Zahnzusatzversicherung mit Kieferorthopädie: für Kinder sinnvoll

Jedes zweite Kind bekommt eine Zahnspange. Eine Zahnzusatzversicherung optimiert die Regelversorgung der Krankenversicherung und schützt vor hohen Kosten.

Beratung anfordern

Probleme mit dem Gebiss werden bei Kindern oft erst sichtbar, wenn die „zweiten Zähne“ wachsen. Bis dahin sollten Eltern eine Zahnzusatzversicherung mit Kieferorthopädie bereits abgeschlossen haben. So stellen sie sicher, dass sie auf den Kosten für Spange und Co. nicht sitzenbleiben. 

Zahlt die gesetzliche Krankenversicherung die Spange?

Im Grundsatz muss die Krankenkasse die Kosten kieferorthopädischer Eingriffe bei Kindern und Jugendlichen bis 18 Jahre übernehmen. Das gilt auch für eine Zahnspange. Und schon kommt das Aber. Die Pflicht gilt nur, wenn die Behandlung medizinisch notwendig ist und erfolgreich abgeschlossen wird. Ob das Kind die Zahnspange aus medizinischer Sicht braucht, stellt der Kieferorthopäde anhand der KIG fest. KIG steht für kieferorthopädische Indikationsgruppen. Insgesamt gibt es fünf. 

KIG 1 2 3 4 5
Beispiele Frontzähne überlagern einander leicht oder weisen schmale Lücken auf Einige Backenzähne beißen oben und unten aneinander vorbei, Frontzähne überlagern einander deutlich Zahlreiche Zähne überlagern einander deutlich Einige Backenzähne oben und unten berühren einander gar nicht, stehen schräg ab Lippen-Kiefer-Gaumenspalte
Eigenanteil für die Spange Bis zu 7.000 Euro Bis zu 7.000 Euro Je nach Sonderleistungen bis zu 2.500 Euro Je nach Sonderleistungen bis zu 2.500 Euro Je nach Sonderleistungen bis zu 2.500 Euro

Was bedeuten die KIG für die Kostenübernahme durch die GKV?

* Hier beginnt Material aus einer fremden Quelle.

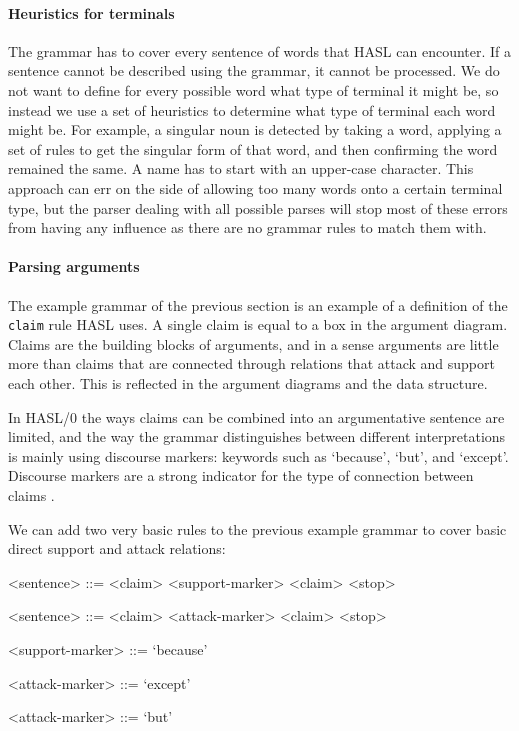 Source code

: \paragraph{Heuristics for terminals} The grammar has to cover every sentence of words that HASL can encounter. If a sentence cannot be described using the grammar, it cannot be processed. We do not want to define for every possible word what type of terminal it might be, so instead we use a set of heuristics to determine what type of terminal each word might be. For example, a singular noun is detected by taking a word, applying a set of rules \cite{deSmedtDaelemans2012} to get the singular form of that word, and then confirming the word remained the same. A name has to start with an upper-case character. This approach can err on the side of allowing too many words onto a certain terminal type, but the parser dealing with all possible parses will stop most of these errors from having any influence as there are no grammar rules to match them with.

\paragraph{Parsing arguments} The example grammar of the previous section is an example of a definition of the \texttt{claim} rule HASL uses. A single claim is equal to a box in the argument diagram. Claims are the building blocks of arguments, and in a sense arguments are little more than claims that are connected through relations that attack and support each other. This is reflected in the argument diagrams and the data structure.

In HASL/0 the ways claims can be combined into an argumentative sentence are limited, and the way the grammar distinguishes between different interpretations is mainly using discourse markers: keywords such as `because', `but', and `except'. Discourse markers are a strong indicator for the type of connection between claims \cite{lawrenceReed2015}.

We can add two very basic rules to the previous example grammar to cover basic direct support and attack relations:

\begin{grammar}

<sentence> ::= <claim> <support-marker> <claim> <stop>

<sentence> ::= <claim> <attack-marker> <claim> <stop>

<support-marker> ::= `because'

<attack-marker> ::= `except'

<attack-marker> ::= `but'

\end{grammar}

Diagnostiziert der Kieferorthopäde KIG 1 oder 2, verweigert die Krankenkasse die Kostenübernahme. Diagnostiziert er 3 bis 5, zahlt die Kasse zunächst 80 Prozent der Kosten. Die übrigen 20 Prozent strecken die Eltern vor. Ist die Behandlung erfolgreich abgeschlossen, überweist die Kasse dieses Geld zurück. Erfolgreich heißt, dass das Kind seine Spange bis zum Schluss nach Vorschrift trägt. Außerdem müssen sämtliche Kontrolltermine eingehalten werden. 

Tipp

Kieferorthopäden müssen Eltern darüber aufklären, welche Eingriffe die Krankenkasse übernimmt. Oft kommen Leistungen hinzu, die du selbst bezahlen musst. Lass dir alles gut erklären und vor allem schriftlich geben. Es kann sinnvoll sein, eine zweite Meinung einzuholen und erst dann zu entscheiden.

Lohnt sich für Kieferorthopädie bei Kindern eine Zahnzusatzversicherung?

Nur sehr wenige Menschen haben das Glück, dass ihre Zähne ebenmäßig wachsen. Zu große Abstände zwischen den Zähnen, vor allem aber schiefe Beißer gelten als Makel. Zur Korrektur bekommt jedes zweite Kind in Deutschland heute eine Zahnspange. Die Kosten der Spange und weiterer kieferorthopädischer Eingriffe summieren sich schnell auf Tausende Euro. Für die Kostenübernahme gelten in der gesetzlichen Krankenversicherung strenge Regeln (siehe oben). Außerdem lässt die Krankenkasse keinerlei Sonderwünsche zu. Dazu zählen unter anderem Modelle, die dem Kind weniger Schmerzen bereiten. Eine Zahnzusatzversicherung für Kinder kann also sinnvoll sein, um die Regelversorgung der GKV zu optimieren.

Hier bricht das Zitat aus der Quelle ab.